How to interpret our MTF-diagrams

A thorough MTF-measurement for a lens produces reams of raw information. We have distilled this for you.
We have not included diagrams for every line frequency. We have picked three line frequencies which are representative of those most important for photography. The basis for this measurement and the choice of line frequencies is a generally accepted mathematical calculation.
We chose 10, 20 and 40 lp/mm. The most important is 10 lp/mm. This frequency makes up 57% of the total assessment, while 20 lp/mm counts for 29%, and 40 lp/mm 14%. The curve represents the entire surface area of the picture. On the left of the X-axis is the centre of the frame, and to the right (21 mm for 35 mm lenses) are the corners.
We present six curves for each aperture, two at 10 lp/mm (the top two lines), two at 20 lp/mm (the middle two lines) and two at 40 lp/mm (the bottom two lines). The solid curves corresponds to the sagittal resolution, and the dashed curves corresponds to the tangential resolution. They show how sharp the result will be when the lens reproduces lines crossing the centre (sagittal) and lines that go around the centre (tangential). When the two curves do not coincide - when the MTF is different for the sagittal and tangential directions - this indicates an aberration such as astigmatism. If the difference between the resolutions is large at, say, 15 mm, a sharp dot 15 mm from the centre of the picture will be reproduced as somewhat ‘oval’, and the image will be more blurred in one direction compared to the other. Normally the two curves should meet in the centre at 0 mm. If they do not the lens is probably not assembled correctly.
We measure the MTF at three different apertures: full (wide open), f4, and f8, but we only present diagrams with curves for full (F) and f8.

Field Curvature

When constructing a lens you can choose between making the projected image of a planar object also lie in a flat focal plane or of allowing the position where the focus is best to curve outwards as you come away from the lens’ central axis. An enlarging or repro lens has to have a planar focal field. This is because such lenses are used solely to reproduce flat objects. Normal camera lenses, on the other hand, are almost always used to photograph three-dimensional objects, and we have less need for a perfectly flat focal field. If the lens designer is allowed to relax this condition we can benefit in other ways. When measuring the MTF of a lens, we set the focus in the middle of the frame and measure the MTF all the way to the corners of the negative without re-focusing. If the lens has field curvature it will show up in the plots because the MTF drops away from the centre, especially when using wider apertures that have a small depth of field. But the fact that the curve falls does not necessarily mean that the sharpness is worse at the edges. It could just as well be that the optimal focus there is for objects further away from or closer to the lens, something that is of no major importance when reproducing three-dimensional objects.

Distortion

In practical terms, distortion means that the reproduction scale is not the same for the whole picture.
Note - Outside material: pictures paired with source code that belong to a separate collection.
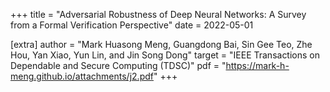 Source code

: +++
title = "Adversarial Robustness of Deep Neural Networks: A Survey from a Formal Verification Perspective"
date = 2022-05-01

[extra]
author = "Mark Huasong Meng, Guangdong Bai, Sin Gee Teo, Zhe Hou, Yan Xiao, Yun Lin, and Jin Song Dong"
target = "IEEE Transactions on Dependable and Secure Computing (TDSC)"
pdf = "https://mark-h-meng.github.io/attachments/j2.pdf"
+++


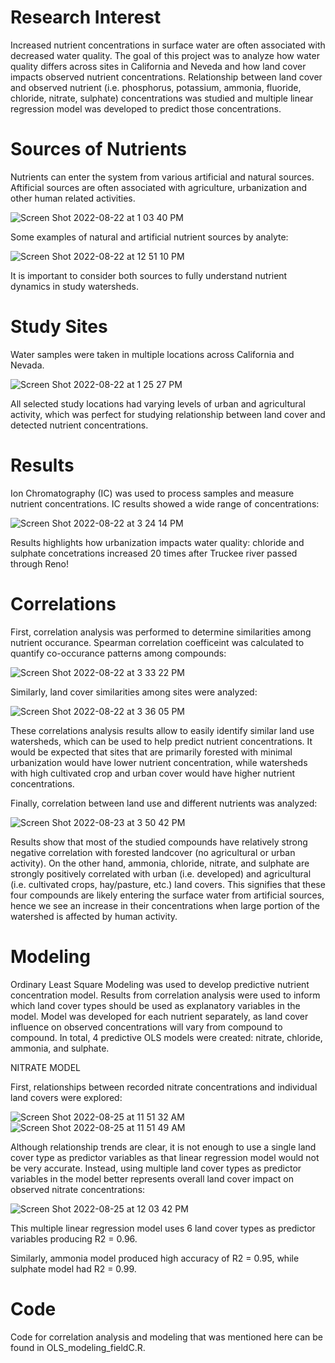 # Research Interest

Increased nutrient concentrations in surface water are often associated with decreased water quality. The goal of this project was to analyze how water quality differs across sites in California and Neveda and how land cover impacts observed nutrient concentrations. Relationship between land cover and observed nutrient (i.e. phosphorus, potassium, ammonia, fluoride, chloride, nitrate, sulphate) concentrations was studied and multiple linear regression model was developed to predict those concentrations.

# Sources of Nutrients

Nutrients can enter the system from various artificial and natural sources. Aftificial sources are often associated with agriculture, urbanization and other human related activities. 

![Screen Shot 2022-08-22 at 1 03 40 PM](https://user-images.githubusercontent.com/111301407/185978243-b4efa836-019b-4383-9aa3-dbf21b4cae28.png)

Some examples of natural and artificial nutrient sources by analyte:

![Screen Shot 2022-08-22 at 12 51 10 PM](https://user-images.githubusercontent.com/111301407/185976533-8090d8f1-8e9d-4f4e-a579-6d3ad7911eeb.png)

It is important to consider both sources to fully understand nutrient dynamics in study watersheds.

# Study Sites

Water samples were taken in multiple locations across California and Nevada. 

![Screen Shot 2022-08-22 at 1 25 27 PM](https://user-images.githubusercontent.com/111301407/185982274-f7fa8081-645c-4b20-a5a9-1b2449a144f5.png)

All selected study locations had varying levels of urban and agricultural activity, which was perfect for studying relationship between land cover and detected nutrient concentrations. 

# Results

Ion Chromatography (IC) was used to process samples and measure nutrient concentrations. IC results showed a wide range of concentrations:

![Screen Shot 2022-08-22 at 3 24 14 PM](https://user-images.githubusercontent.com/111301407/186002836-fdf9b45c-4dd6-4357-ac72-1db5ad5bf611.png)

Results highlights how urbanization impacts water quality: chloride and sulphate concetrations increased 20 times after Truckee river passed through Reno!

# Correlations 

First, correlation analysis was performed to determine similarities among nutrient occurance. Spearman correlation coefficeint was calculated to quantify co-occurance patterns among compounds:

![Screen Shot 2022-08-22 at 3 33 22 PM](https://user-images.githubusercontent.com/111301407/186003734-5953d90a-b079-4e07-bb63-a8a8d98f2974.png)

Similarly, land cover similarities among sites were analyzed:

![Screen Shot 2022-08-22 at 3 36 05 PM](https://user-images.githubusercontent.com/111301407/186004200-e283f6e9-96c5-4f04-ab89-d06f08d865c3.png)

These correlations analysis results allow to easily identify similar land use watersheds, which can be used to help predict nutrient concentrations. It would be expected that sites that are primarily forested with minimal urbanization would have lower nutrient concentration, while watersheds with high cultivated crop and urban cover would have higher nutrient concentrations.

Finally, correlation between land use and different nutrients was analyzed:

![Screen Shot 2022-08-23 at 3 50 42 PM](https://user-images.githubusercontent.com/111301407/186253122-1a62973a-a466-4261-8670-aade09aea1e8.png)

Results show that most of the studied compounds have relatively strong negative correlation with forested landcover (no agricultural or urban activity). On the other hand, ammonia, chloride, nitrate, and sulphate are strongly positively correlated with urban (i.e. developed) and agricultural (i.e. cultivated crops, hay/pasture, etc.) land covers. This signifies that these four compounds are likely entering the surface water from artificial sources, hence we see an increase in their concentrations when large portion of the watershed is affected by human activity. 

# Modeling

Ordinary Least Square Modeling was used to develop predictive nutrient concentration model. Results from correlation analysis were used to inform which land cover types should be used as explanatory variables in the model. Model was developed for each nutrient separately, as land cover influence on observed concentrations will vary from compound to compound. In total, 4 predictive OLS models were created: nitrate, chloride, ammonia, and sulphate. 

NITRATE MODEL

First, relationships between recorded nitrate concentrations and individual land covers were explored:

![Screen Shot 2022-08-25 at 11 51 32 AM](https://user-images.githubusercontent.com/111301407/186712023-1e5c9ebd-6fd8-4469-bbcd-cd4e32250754.png)
![Screen Shot 2022-08-25 at 11 51 49 AM](https://user-images.githubusercontent.com/111301407/186712051-22887c82-d412-4e77-9204-5a3d1ab56074.png)

Although relationship trends are clear, it is not enough to use a single land cover type as predictor variables as that linear regression model would not be very accurate. Instead, using multiple land cover types as predictor variables in the model better represents overall land cover impact on observed nitrate concentrations:

![Screen Shot 2022-08-25 at 12 03 42 PM](https://user-images.githubusercontent.com/111301407/186714578-5e5ae523-e86b-4635-916a-356538e96dbe.png)

This multiple linear regression model uses 6 land cover types as predictor variables producing R2 = 0.96.

Similarly, ammonia model produced high accuracy of R2 = 0.95, while sulphate model had R2 = 0.99. 

# Code

Code for correlation analysis and modeling that was mentioned here can be found in OLS_modeling_fieldC.R.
If a straight line is depicted that ends up out on the edges of a picture, it will no longer be straight after it has been projected through a lens. It can bend either inwards and outwards. If it bends outwards the distortion is negative. This is also referred to as barreldistortion, in reference to the outward bow on the sides of a barrel. Positive distortion is also called pincushion distortion, because the lines bend inwards.